O meu Datsun branco 1200 fez para cima de 30 mil quilómetros nos oito meses de conspiração que levaram à Revolução de Abril. Como responsável operacional, competia-me ter tudo sob controlo. A estrutura militar desconfiava, o meu telefone estava sob escuta, mas as reuniões sucediam-se até altas horas da noite, muitas delas em nossa casa.
Casei-me com a Adélia a 29 de setembro de 1973. Em plena conspiração. A minha mulher, professora do Ensino Primário, não fazia perguntas. Na nossa sala, os capitães conspiradores, embalados num ou noutro whisky e, sobretudo, em muitos cigarros, traçavam planos. Pouco dado a álcool, era capaz de consumir dois maços por dia de SG Gigante. A minha sorte era não travar o fumo.
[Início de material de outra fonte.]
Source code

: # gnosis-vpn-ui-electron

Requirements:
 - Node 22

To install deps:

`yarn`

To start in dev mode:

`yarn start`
Morávamos no Estoril, casa alugada a major amigo que estava em Moçambique, na guerra. Pagávamos uma renda de 2000 escudos, salvo erro. A conspiração tirava-me todo o tempo - para trás ficavam os jogos de bridge, hábito diário em que cheguei a ser Vice-Campeão Nacional por equipas. Foram meses vividos intensamente, com os oficiais unidos por uma enorme confiança e lealdade. Era importante que as unidades com missões saíssem na hora H. Nem uma podia falhar.
Sou um otimista, tenho uma boa dose de autoconfiança, nunca me encolhi e sempre pensei que se alguém é capaz de fazer, então também sou. Mas, estava preparado para assumir as responsabilidades, caso corresse mal.
Nas vésperas da revolução fui preso. A 15 de março transferiram-me compulsivamente para Ponta Delgada, nos Açores. Os únicos momentos bons ali passados foram os poucos dias da visita da minha mulher, na Páscoa. Uma pequena amostra da lua de mel que não chegámos a ter.
Não era a primeira vez que estávamos separados. Entre 1969 e 1971 cumpri uma Comissão de Serviço na Guiné. Consegui montar um estúdio de fotografia e das fotografias que tirava fazia postais que escrevia à minha futura mulher. Postais de amor.